*** Opening Material supplied ***

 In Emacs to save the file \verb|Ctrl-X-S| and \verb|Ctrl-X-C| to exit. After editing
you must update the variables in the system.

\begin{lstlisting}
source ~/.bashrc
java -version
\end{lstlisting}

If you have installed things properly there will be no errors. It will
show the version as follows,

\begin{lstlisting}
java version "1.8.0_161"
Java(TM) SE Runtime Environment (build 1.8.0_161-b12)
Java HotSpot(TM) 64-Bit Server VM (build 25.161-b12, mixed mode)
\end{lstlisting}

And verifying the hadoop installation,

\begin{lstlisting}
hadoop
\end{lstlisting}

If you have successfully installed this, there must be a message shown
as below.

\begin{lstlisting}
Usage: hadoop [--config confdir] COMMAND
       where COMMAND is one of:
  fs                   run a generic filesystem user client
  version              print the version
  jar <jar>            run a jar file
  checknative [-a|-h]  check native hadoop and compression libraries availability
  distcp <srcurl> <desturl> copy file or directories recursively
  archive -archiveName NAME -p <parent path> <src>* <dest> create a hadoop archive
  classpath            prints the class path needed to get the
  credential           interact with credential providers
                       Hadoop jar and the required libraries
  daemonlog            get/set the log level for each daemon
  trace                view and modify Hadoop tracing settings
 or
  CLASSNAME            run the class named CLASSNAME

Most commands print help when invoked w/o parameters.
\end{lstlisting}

*** Closing Material supplied ***

**Required work:** Each record is to be reproduced exactly as it appears.

**Answer section:**
 In Emacs to save the file \verb|Ctrl-X-S| and \verb|Ctrl-X-C| to exit. After editing
you must update the variables in the system.

\begin{lstlisting}
source ~/.bashrc
java -version
\end{lstlisting}

If you have installed things properly there will be no errors. It will
show the version as follows,

\begin{lstlisting}
java version "1.8.0_161"
Java(TM) SE Runtime Environment (build 1.8.0_161-b12)
Java HotSpot(TM) 64-Bit Server VM (build 25.161-b12, mixed mode)
\end{lstlisting}

And verifying the hadoop installation,

\begin{lstlisting}
hadoop
\end{lstlisting}

If you have successfully installed this, there must be a message shown
as below.

\begin{lstlisting}
Usage: hadoop [--config confdir] COMMAND
       where COMMAND is one of:
  fs                   run a generic filesystem user client
  version              print the version
  jar <jar>            run a jar file
  checknative [-a|-h]  check native hadoop and compression libraries availability
  distcp <srcurl> <desturl> copy file or directories recursively
  archive -archiveName NAME -p <parent path> <src>* <dest> create a hadoop archive
  classpath            prints the class path needed to get the
  credential           interact with credential providers
                       Hadoop jar and the required libraries
  daemonlog            get/set the log level for each daemon
  trace                view and modify Hadoop tracing settings
 or
  CLASSNAME            run the class named CLASSNAME

Most commands print help when invoked w/o parameters.
\end{lstlisting}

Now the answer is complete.